» Task to carry out: Print each line from the start of the records below up through the line where "- Surapprentissage \newline" is found, exactly as given.

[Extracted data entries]
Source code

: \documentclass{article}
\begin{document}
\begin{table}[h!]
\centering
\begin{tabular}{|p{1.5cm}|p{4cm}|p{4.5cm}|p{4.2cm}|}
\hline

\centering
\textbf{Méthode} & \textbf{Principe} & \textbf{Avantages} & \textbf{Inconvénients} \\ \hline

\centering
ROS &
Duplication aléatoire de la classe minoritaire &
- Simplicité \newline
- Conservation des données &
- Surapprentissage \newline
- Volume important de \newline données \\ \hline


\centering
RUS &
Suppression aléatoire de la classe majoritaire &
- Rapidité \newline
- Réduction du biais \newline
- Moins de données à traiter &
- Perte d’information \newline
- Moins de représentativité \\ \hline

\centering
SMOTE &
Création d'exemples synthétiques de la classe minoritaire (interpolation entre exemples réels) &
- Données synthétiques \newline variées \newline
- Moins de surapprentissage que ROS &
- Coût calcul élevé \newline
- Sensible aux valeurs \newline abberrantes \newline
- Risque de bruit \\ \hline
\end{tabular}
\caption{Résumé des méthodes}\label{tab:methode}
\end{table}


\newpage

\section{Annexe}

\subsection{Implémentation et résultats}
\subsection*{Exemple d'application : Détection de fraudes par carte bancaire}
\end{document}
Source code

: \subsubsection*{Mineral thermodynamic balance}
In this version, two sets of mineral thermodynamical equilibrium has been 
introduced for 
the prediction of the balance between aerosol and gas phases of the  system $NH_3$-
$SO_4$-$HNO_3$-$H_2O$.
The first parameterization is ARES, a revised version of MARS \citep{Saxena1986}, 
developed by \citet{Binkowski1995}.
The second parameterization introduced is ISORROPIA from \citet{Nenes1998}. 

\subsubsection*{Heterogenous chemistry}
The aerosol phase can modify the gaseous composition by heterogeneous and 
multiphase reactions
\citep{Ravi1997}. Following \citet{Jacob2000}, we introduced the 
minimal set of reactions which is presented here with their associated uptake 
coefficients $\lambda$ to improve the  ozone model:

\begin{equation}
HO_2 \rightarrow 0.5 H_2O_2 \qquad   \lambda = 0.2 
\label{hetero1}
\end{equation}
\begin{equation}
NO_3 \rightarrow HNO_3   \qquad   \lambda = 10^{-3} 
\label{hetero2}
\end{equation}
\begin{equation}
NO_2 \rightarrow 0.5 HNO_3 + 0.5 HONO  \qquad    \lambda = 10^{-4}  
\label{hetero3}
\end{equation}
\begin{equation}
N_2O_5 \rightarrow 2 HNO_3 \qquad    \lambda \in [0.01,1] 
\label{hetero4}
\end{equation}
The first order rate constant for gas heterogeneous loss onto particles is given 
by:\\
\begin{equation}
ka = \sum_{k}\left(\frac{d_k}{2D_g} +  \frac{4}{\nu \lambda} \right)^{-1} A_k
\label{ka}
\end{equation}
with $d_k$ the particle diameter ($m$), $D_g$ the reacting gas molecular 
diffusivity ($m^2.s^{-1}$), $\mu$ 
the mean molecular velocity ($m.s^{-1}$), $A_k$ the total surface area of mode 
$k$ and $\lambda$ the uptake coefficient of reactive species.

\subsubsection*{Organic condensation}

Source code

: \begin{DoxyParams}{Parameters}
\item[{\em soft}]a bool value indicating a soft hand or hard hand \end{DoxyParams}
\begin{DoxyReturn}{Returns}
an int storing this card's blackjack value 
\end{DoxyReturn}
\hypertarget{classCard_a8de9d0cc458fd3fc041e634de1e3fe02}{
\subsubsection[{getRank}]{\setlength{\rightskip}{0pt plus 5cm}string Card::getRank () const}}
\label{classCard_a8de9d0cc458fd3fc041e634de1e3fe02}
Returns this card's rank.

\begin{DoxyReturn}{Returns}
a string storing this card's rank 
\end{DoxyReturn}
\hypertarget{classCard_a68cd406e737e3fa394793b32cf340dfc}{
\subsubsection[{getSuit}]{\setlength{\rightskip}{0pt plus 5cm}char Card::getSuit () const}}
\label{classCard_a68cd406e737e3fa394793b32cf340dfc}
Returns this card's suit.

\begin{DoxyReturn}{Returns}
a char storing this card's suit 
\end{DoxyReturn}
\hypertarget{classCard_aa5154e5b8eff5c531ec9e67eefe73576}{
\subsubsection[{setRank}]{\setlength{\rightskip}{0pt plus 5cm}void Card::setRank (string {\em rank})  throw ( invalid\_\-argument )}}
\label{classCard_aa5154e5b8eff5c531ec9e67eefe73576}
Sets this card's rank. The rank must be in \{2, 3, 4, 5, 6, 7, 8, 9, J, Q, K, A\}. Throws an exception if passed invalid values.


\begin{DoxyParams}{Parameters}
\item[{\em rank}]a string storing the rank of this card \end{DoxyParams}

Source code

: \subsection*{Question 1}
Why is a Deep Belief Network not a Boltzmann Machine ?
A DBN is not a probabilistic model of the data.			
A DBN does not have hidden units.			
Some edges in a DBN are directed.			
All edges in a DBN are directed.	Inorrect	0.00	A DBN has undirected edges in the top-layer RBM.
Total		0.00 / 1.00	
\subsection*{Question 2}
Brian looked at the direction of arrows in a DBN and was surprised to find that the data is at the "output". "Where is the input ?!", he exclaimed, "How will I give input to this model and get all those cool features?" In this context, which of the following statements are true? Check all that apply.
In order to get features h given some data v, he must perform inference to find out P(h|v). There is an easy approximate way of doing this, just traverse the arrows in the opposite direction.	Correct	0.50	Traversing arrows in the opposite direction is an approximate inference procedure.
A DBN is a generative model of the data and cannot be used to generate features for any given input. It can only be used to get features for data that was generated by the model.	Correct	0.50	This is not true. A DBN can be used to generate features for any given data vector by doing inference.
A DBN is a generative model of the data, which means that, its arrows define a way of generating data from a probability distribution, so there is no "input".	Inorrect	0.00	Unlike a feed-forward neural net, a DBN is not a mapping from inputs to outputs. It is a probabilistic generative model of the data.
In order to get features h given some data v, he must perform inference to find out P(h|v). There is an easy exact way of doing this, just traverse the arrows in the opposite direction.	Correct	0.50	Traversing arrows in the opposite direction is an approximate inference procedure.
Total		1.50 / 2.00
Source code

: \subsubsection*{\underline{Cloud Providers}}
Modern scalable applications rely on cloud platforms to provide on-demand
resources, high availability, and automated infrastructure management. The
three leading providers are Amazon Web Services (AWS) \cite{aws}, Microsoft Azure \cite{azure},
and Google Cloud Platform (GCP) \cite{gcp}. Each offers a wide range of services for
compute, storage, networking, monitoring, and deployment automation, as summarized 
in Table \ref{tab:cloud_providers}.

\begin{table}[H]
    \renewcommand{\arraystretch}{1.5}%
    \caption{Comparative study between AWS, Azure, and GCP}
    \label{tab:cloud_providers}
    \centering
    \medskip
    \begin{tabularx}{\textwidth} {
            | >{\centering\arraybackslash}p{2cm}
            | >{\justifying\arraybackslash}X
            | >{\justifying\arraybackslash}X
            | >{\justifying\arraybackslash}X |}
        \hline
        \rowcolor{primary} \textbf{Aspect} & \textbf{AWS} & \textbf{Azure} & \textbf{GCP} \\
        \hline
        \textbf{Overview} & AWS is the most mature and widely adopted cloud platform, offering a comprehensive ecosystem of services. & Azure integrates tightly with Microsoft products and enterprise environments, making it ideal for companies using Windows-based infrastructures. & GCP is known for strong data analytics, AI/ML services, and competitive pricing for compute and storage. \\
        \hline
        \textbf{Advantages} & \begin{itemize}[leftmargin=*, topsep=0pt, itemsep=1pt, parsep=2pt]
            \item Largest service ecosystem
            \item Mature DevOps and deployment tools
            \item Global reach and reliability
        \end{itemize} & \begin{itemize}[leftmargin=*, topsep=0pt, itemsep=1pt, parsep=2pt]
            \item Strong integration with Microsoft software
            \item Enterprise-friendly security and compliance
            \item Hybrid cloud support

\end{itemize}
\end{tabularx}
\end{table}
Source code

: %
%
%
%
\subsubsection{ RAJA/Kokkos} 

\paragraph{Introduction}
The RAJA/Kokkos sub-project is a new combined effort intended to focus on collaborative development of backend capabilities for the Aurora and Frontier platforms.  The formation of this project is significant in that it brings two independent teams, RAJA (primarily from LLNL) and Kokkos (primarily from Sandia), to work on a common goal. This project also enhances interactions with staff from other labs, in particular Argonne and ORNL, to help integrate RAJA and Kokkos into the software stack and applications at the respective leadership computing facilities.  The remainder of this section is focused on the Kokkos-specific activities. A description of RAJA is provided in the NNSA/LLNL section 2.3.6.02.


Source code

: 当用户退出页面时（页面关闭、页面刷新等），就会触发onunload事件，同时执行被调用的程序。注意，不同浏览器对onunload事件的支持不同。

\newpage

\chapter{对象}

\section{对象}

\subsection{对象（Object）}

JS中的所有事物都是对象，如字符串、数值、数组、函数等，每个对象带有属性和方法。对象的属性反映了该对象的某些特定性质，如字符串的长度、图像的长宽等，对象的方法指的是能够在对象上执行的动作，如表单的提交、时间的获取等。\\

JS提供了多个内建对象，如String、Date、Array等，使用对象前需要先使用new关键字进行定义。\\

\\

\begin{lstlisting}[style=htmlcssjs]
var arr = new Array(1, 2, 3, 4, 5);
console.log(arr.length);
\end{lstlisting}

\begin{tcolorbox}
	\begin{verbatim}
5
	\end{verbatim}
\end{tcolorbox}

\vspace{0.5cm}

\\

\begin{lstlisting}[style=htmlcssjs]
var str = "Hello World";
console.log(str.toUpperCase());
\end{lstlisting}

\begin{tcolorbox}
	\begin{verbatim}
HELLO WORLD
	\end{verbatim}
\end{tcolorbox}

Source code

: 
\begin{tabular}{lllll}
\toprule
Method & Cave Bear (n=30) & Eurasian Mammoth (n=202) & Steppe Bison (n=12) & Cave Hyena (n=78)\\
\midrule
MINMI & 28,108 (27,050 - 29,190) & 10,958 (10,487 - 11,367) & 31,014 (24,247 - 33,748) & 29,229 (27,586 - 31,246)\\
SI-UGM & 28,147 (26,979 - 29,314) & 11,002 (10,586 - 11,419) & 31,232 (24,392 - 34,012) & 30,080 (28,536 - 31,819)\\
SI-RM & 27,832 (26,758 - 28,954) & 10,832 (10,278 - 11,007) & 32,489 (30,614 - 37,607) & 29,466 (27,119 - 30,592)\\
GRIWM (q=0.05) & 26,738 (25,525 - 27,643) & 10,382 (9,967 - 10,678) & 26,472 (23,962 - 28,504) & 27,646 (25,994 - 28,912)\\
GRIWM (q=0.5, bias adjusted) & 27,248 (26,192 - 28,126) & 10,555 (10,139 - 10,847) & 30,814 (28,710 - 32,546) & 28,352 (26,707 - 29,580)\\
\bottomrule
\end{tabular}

» Written answer:
Source code

: \documentclass{article}
\begin{document}
\begin{table}[h!]
\centering
\begin{tabular}{|p{1.5cm}|p{4cm}|p{4.5cm}|p{4.2cm}|}
\hline

\centering
\textbf{Méthode} & \textbf{Principe} & \textbf{Avantages} & \textbf{Inconvénients} \\ \hline

\centering
ROS &
Duplication aléatoire de la classe minoritaire &
- Simplicité \newline
- Conservation des données &
- Surapprentissage \newline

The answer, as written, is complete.